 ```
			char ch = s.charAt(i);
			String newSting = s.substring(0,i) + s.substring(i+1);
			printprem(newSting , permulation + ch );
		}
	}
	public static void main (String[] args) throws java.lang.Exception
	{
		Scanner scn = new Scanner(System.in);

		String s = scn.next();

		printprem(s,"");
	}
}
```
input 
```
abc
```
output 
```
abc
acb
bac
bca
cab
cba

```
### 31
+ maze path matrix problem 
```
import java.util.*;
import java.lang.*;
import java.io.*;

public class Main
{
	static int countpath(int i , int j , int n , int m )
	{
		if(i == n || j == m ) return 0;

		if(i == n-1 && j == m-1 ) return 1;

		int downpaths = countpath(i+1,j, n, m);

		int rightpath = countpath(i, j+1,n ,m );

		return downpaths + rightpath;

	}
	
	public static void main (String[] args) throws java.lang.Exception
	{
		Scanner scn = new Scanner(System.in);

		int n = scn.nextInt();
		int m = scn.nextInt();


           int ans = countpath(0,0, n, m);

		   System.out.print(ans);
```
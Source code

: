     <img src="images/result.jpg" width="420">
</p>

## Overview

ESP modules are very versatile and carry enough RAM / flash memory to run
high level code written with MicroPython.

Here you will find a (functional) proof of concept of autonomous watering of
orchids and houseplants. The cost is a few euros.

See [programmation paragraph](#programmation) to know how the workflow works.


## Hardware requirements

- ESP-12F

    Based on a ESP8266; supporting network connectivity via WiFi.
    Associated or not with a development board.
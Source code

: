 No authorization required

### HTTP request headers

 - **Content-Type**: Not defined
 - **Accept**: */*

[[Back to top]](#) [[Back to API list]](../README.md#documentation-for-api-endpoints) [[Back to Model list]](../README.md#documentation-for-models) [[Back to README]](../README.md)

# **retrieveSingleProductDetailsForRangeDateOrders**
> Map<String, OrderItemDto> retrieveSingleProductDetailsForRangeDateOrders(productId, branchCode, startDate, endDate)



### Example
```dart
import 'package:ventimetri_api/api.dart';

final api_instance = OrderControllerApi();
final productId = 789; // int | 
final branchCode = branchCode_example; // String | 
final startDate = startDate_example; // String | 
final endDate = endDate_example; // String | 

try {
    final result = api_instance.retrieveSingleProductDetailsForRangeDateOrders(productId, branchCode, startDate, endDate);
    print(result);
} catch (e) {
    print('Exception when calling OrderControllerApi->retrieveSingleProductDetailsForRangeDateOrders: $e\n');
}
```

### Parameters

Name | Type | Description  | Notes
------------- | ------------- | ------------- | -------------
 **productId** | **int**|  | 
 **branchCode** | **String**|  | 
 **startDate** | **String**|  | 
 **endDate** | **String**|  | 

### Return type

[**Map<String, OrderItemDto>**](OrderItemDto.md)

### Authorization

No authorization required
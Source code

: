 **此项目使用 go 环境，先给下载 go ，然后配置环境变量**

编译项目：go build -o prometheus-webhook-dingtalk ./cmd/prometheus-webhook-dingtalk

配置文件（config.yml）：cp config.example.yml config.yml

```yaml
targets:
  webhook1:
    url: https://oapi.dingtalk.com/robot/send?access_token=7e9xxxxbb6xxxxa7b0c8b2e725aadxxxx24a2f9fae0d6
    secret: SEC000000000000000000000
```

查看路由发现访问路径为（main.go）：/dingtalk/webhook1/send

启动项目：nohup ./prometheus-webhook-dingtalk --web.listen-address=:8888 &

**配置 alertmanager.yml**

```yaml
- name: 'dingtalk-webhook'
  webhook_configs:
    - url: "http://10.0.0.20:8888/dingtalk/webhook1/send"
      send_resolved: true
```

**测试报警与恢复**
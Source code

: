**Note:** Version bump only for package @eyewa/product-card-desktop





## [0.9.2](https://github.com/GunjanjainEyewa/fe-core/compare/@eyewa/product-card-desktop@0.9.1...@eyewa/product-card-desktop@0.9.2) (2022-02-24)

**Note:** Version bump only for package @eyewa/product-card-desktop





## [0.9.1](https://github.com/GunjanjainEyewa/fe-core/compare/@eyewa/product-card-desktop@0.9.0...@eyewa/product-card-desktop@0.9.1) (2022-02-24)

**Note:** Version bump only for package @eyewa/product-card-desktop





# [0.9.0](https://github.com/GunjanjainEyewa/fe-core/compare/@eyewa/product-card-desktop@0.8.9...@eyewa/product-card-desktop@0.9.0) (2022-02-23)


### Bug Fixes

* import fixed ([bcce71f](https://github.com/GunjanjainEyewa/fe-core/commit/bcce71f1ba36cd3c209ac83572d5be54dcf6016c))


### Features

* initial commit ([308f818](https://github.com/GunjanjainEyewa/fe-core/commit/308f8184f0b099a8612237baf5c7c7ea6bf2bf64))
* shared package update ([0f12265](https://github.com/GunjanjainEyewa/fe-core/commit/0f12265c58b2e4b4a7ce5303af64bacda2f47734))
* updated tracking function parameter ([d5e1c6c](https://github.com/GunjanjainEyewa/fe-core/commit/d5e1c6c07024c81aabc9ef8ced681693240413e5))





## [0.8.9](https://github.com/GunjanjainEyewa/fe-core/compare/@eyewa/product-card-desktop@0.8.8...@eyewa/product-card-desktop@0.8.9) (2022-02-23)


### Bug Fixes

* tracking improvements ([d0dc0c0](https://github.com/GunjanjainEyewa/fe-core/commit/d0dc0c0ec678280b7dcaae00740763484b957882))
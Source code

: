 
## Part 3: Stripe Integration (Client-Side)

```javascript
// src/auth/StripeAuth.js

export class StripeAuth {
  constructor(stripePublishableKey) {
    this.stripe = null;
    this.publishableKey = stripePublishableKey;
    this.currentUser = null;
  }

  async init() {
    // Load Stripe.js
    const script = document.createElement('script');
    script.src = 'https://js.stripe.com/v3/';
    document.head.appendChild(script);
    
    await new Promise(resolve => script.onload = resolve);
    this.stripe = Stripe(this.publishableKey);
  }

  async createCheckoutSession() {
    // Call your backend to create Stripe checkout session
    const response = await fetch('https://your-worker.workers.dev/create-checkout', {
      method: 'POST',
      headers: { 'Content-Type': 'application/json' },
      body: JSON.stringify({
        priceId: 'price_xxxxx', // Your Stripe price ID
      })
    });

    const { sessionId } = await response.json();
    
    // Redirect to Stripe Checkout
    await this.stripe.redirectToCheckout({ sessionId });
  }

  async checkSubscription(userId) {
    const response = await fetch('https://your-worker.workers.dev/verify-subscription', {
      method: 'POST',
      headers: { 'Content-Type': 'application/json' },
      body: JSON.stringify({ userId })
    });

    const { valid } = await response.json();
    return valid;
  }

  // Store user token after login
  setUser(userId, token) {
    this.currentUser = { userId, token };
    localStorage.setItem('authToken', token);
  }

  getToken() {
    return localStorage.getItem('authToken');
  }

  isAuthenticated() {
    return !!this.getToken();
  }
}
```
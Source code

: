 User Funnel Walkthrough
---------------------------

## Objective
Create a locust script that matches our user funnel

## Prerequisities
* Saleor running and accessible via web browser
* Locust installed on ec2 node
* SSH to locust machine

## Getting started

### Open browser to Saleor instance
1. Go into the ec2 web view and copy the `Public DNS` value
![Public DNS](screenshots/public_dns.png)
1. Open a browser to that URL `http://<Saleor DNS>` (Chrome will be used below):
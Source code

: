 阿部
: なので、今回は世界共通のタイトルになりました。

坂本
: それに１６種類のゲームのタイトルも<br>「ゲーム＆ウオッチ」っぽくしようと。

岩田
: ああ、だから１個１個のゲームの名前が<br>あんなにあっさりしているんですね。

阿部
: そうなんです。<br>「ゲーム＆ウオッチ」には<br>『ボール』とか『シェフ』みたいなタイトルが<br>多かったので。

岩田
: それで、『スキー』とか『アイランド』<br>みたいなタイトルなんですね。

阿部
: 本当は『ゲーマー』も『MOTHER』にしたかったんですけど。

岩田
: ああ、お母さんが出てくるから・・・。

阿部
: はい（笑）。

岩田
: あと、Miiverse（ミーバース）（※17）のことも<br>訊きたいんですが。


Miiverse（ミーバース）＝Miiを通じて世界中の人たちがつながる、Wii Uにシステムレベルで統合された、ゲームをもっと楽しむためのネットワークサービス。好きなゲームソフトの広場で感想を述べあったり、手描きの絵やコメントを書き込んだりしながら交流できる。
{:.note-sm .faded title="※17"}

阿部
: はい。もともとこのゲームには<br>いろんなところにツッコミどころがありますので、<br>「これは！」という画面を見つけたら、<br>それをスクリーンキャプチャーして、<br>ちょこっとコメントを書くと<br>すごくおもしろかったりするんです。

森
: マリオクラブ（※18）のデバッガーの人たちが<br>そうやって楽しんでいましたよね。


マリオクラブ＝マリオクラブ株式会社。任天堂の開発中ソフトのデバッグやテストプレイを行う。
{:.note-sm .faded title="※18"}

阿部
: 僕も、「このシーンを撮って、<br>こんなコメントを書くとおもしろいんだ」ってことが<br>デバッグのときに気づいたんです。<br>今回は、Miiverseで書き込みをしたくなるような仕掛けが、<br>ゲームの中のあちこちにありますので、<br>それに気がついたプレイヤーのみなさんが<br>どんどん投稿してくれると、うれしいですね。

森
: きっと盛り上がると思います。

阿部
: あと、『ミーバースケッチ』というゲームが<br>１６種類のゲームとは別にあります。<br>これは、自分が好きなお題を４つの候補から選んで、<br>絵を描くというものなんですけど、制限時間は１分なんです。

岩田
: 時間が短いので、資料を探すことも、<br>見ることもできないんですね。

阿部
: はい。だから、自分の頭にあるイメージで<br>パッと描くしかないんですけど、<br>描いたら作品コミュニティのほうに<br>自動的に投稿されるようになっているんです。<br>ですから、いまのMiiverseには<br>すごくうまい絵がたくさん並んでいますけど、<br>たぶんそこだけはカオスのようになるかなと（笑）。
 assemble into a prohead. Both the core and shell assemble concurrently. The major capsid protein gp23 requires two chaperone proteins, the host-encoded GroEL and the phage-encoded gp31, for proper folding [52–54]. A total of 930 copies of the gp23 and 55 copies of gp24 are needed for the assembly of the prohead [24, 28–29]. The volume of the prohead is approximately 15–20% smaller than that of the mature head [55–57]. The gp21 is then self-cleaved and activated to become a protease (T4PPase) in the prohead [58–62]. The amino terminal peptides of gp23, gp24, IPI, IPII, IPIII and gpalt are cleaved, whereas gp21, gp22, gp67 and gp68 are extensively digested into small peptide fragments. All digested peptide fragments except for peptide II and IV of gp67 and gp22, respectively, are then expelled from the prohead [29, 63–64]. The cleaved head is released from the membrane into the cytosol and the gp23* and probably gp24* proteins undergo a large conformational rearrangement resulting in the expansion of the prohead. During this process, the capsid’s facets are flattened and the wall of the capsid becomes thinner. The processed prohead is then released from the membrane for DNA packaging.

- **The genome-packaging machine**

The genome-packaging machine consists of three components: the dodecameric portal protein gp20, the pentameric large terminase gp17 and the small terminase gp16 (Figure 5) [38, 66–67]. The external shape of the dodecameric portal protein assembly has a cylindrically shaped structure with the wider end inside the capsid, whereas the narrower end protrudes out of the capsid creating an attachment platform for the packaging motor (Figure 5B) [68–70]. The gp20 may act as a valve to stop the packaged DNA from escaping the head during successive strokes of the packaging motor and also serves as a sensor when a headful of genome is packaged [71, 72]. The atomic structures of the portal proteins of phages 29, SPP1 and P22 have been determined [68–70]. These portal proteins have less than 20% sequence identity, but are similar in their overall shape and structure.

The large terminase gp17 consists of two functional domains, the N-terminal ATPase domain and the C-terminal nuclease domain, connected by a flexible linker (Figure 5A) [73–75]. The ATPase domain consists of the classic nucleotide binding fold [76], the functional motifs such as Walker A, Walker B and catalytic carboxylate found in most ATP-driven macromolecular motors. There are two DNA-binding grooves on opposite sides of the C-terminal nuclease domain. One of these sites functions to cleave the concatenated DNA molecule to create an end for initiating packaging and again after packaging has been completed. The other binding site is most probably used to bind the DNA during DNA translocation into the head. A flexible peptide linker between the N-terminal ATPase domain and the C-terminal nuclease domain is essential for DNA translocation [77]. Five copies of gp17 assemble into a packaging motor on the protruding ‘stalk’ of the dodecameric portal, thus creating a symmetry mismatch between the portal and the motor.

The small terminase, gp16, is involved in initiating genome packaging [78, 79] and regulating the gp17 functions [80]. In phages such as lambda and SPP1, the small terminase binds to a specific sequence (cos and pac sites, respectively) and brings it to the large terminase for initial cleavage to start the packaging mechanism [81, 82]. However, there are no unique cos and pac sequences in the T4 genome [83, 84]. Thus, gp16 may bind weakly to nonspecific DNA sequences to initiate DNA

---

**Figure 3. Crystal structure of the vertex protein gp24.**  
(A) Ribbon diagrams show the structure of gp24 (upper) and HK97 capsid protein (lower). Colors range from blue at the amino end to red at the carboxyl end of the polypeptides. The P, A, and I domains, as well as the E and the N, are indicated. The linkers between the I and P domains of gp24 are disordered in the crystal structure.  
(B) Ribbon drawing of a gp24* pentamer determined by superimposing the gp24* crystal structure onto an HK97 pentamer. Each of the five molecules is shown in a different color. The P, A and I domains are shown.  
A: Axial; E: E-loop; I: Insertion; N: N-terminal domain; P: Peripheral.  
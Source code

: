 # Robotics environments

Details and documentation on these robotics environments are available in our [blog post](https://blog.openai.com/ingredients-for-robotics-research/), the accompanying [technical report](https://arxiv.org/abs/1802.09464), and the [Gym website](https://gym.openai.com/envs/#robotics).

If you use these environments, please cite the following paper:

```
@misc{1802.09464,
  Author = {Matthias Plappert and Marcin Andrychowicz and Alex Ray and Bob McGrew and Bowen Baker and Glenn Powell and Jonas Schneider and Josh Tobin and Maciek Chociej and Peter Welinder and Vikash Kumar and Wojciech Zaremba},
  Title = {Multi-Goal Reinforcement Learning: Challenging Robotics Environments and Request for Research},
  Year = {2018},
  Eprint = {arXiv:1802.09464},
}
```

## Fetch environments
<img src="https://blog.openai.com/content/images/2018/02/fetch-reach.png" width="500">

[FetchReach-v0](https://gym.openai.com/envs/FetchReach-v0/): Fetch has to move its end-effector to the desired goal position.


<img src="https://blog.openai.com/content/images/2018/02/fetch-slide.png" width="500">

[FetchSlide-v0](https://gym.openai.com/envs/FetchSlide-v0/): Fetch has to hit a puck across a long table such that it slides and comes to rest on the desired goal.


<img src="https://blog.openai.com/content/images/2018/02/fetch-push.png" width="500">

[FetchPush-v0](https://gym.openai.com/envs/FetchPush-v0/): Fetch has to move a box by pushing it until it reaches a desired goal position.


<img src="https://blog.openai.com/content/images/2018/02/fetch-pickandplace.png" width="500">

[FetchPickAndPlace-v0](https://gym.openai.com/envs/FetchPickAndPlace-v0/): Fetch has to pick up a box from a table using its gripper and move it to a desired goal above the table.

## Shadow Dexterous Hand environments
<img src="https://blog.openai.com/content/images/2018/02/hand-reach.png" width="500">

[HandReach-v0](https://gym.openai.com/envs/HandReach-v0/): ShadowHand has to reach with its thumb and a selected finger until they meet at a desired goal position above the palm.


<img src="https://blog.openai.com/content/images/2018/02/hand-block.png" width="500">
++++++++
Work item:
Scan the records above for the word "sequence". Copy each line that has it.

Response to this task:
The genome-packaging machine consists of three components: the dodecameric portal protein gp20, the pentameric large terminase gp17 and the small terminase gp16 (Figure 5) [38, 66–67]. The external shape of the dodecameric portal protein assembly has a cylindrically shaped structure with the wider end inside the capsid, whereas the narrower end protrudes out of the capsid creating an attachment platform for the packaging motor (Figure 5B) [68–70]. The gp20 may act as a valve to stop the packaged DNA from escaping the head during successive strokes of the packaging motor and also serves as a sensor when a headful of genome is packaged [71, 72]. The atomic structures of the portal proteins of phages 29, SPP1 and P22 have been determined [68–70]. These portal proteins have less than 20% sequence identity, but are similar in their overall shape and structure.
The small terminase, gp16, is involved in initiating genome packaging [78, 79] and regulating the gp17 functions [80]. In phages such as lambda and SPP1, the small terminase binds to a specific sequence (cos and pac sites, respectively) and brings it to the large terminase for initial cleavage to start the packaging mechanism [81, 82]. However, there are no unique cos and pac sequences in the T4 genome [83, 84]. Thus, gp16 may bind weakly to nonspecific DNA sequences to initiate DNA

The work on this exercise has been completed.